Five ways to put God first with your spouse
When we think of a bride, our minds go to a young woman on her wedding day. She’s walking down the aisle to her future husband, and everything about her is pure and beautiful.
Crazy as it might sound, that’s the picture the Bible uses to describe the relationship between Jesus and the church. When we are putting God first in our marriages, they become a picture of how Jesus loves us (Ephesians 5:25-33).
At times, it’s easier to assume the other person knows how much we love and appreciate them rather than show them. But that’s not what Jesus did. Jesus sacrificed for us because He wants the best for us. He nurtures and cherishes us, drawing us closer to the Father. That’s the same opportunity we have with our husband and wives.
When we take intentional, real-life actions to pursue our spouses, we’re putting God first in our hearts because we’re loving them the way that He designed. Here are five practical ways to put this principle into practice.
1. Share the load.
Ecclesiastes 4:9 says, “Two are better than one, because they have a good return for their labor.” Like most couples, my husband and I find that some chores come more easily to one of us than the other. And some chores are more dreaded by one of us than the other.

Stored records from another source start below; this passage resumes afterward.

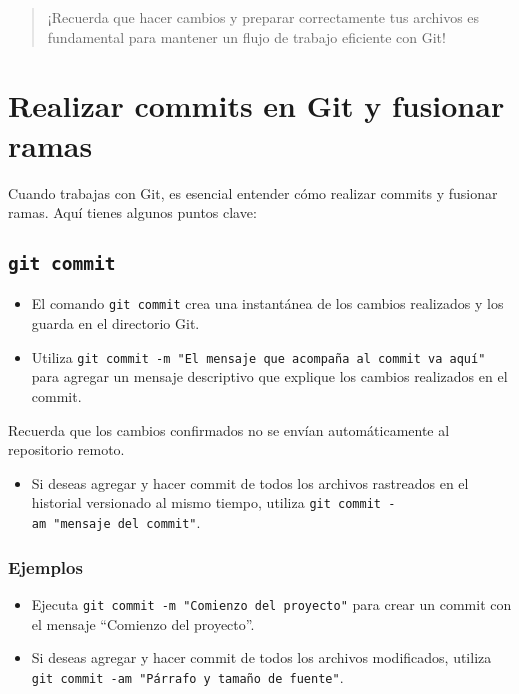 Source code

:\documentclass[
  a4paper,
]{article}
\providecommand{\tightlist}{%
  \setlength{\itemsep}{0pt}\setlength{\parskip}{0pt}}\usepackage{longtable,booktabs,array}
\begin{document}
\begin{quote}
¡Recuerda que hacer cambios y preparar correctamente tus archivos es
fundamental para mantener un flujo de trabajo eficiente con Git!
\end{quote}

\section{Realizar commits en Git y fusionar
ramas}\label{realizar-commits-en-git-y-fusionar-ramas}

Cuando trabajas con Git, es esencial entender cómo realizar commits y
fusionar ramas. Aquí tienes algunos puntos clave:

\subsection{\texorpdfstring{\texttt{git\ commit}}{git commit}}\label{git-commit}

\begin{itemize}
\item
  El comando \texttt{git\ commit} crea una instantánea de los cambios
  realizados y los guarda en el directorio Git.
\item
  Utiliza
  \texttt{git\ commit\ -m\ "El\ mensaje\ que\ acompaña\ al\ commit\ va\ aquí"}
  para agregar un mensaje descriptivo que explique los cambios
  realizados en el commit.
\end{itemize}

Recuerda que los cambios confirmados no se envían automáticamente al
repositorio remoto.

\begin{itemize}
\tightlist
\item
  Si deseas agregar y hacer commit de todos los archivos rastreados en
  el historial versionado al mismo tiempo, utiliza
  \texttt{git\ commit\ -am\ "mensaje\ del\ commit"}.
\end{itemize}

\subsubsection{Ejemplos}\label{ejemplos-2}

\begin{itemize}
\item
  Ejecuta \texttt{git\ commit\ -m\ "Comienzo\ del\ proyecto"} para crear
  un commit con el mensaje ``Comienzo del proyecto''.
\item
  Si deseas agregar y hacer commit de todos los archivos modificados,
  utiliza \texttt{git\ commit\ -am\ "Párrafo\ y\ tamaño\ de\ fuente"}.
\end{itemize}
\end{document}
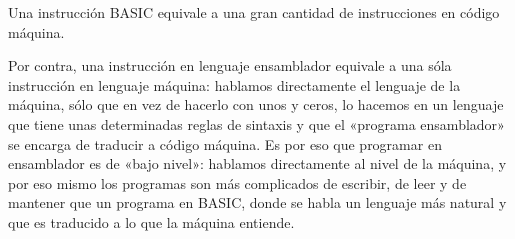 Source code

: \documentclass[letterpaper,10pt,spanish]{sphinxmanual}
\begin{document}
Una instrucción BASIC equivale a una gran cantidad de instrucciones en código máquina.

Por contra, una instrucción en lenguaje ensamblador equivale a una sóla instrucción en lenguaje máquina: hablamos directamente el lenguaje de la máquina, sólo que en vez de hacerlo con unos y ceros, lo hacemos en un lenguaje que tiene unas determinadas reglas de sintaxis y que el «programa ensamblador» se encarga de traducir a código máquina. Es por eso que programar en ensamblador es de «bajo nivel»: hablamos directamente al nivel de la máquina, y por eso mismo los programas son más complicados de escribir, de leer y de mantener que un programa en BASIC, donde se habla un lenguaje más natural y que es traducido a lo que la máquina entiende.

\begin{sphinxVerbatim}[commandchars=\\\{\}]

                      
                    
         
          
         
                
                         
\end{sphinxVerbatim}
\end{document}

We weren’t designed to do everything on our own. In fact, we’re at our strongest when husbands, wives, and God are operating in unity. “A cord of three strands is not quickly broken” (Ecclesiastes 4:12).
Not only do we get a better return when my husband and I work together, we experience greater intimacy. When my husband does my most dreaded chore (the dishes), I feel appreciated and loved. It’s a relief to see a sparkling clean sink at the end of the night, and know I can relax instead of scrubbing my night away.
2. Let them know you appreciate them.
1 Thessalonians 5:11 tells us to “encourage one another and build one another up.” When I make my husband’s lunch in the morning, I leave him a note thanking him for working hard and providing the life we have. These notes are never long or fancy. Most times, they’re written on our realtor’s 2x2 notepad. But they are always heartfelt.
I didn’t think the notes amounted to much until I cleaned out his lunchbox one day. My husband had saved every note and stuffed them in all the pockets.
3. Spend uninterrupted time together.
Psalm 73:28 says, “for me it is good to be near God; I have made the Lord God my refuge, that I may tell of all your works.”One-on-one time builds intimacy. That’s true in our relationships with the Lord and it’s true in our relationships with our spouses.
As parents, it can be difficult to get a night out to ourselves. Our toddler is not a bother to us, and we often feel guilty leaving him out of the fun. But recently we had a night out just the two of us, and on the way home, my husband said, “I never knew how much we needed this!”
We didn’t realize how much we missed each other until we were together. It wasn’t the three-course meal or the hockey game that made us feel connected, but the uninterrupted one-on-one time!
4. Don’t shy away from showing affection.
God is not a prude or a moody teenager. He’s not grossed out when husbands and wives show affection. Proverbs 5:18-19 tells us the opposite is true, “Let your fountain be blessed, and rejoice in the wife of your youth, a lovely deer, a graceful doe.”
Our spouses are a gift from God, and He delights when we delight in each other. Showing affection doesn’t have to mean being touchy-feely. It took me a long time to know the difference, but affection is simply a gentle feeling of fondness or liking.
When we take deliberate time to show obvious affection towards one another our relationship blossoms. A sweet smile, a warm hug, or even a gentle touch of the hand lets us both know how we are feeling inside. It’s not something to forget as the lack of it can have the opposite effect.
5. Give your spouse a free pass.
Bad days are inevitable. When one of us comes home from a bad day and says things that should be left unsaid, we’ve decided to give that spouse space before reacting — even when we want to show the other who’s boss or snap back.
Ephesians 4:2-3 reminds us to, “Be completely humble and gentle; be patient, bearing with one another in love. Make every effort to keep the unity of the Spirit through the bond of peace.” A few lines later, the writer re-emphasizes this instruction saying, “Be kind and compassionate to one another, forgiving each other, just as in Christ God forgave you” (Ephesians 4:32).
When we choose love and forgiveness in the toughest situations, the upset spouse usually apologizes shortly after the initial outburst. It brings us closer together and teaches us to have more compassion toward each other moving forward.
When we deserved death, Jesus gave us a new life (Romans 6:23). When we were filled with sin and shame, He gave us purpose and protection (Proverbs 19:21). Each day, His endless provision and love renew our spirit. And the best news of all is that God never counts the free passes He gives to us. He’s eager to bless us!
What a beautiful picture of the Gospel when we love our spouses the way God loves us — patiently, sacrificially, and joyfully (1 Corinthians 13:4-7).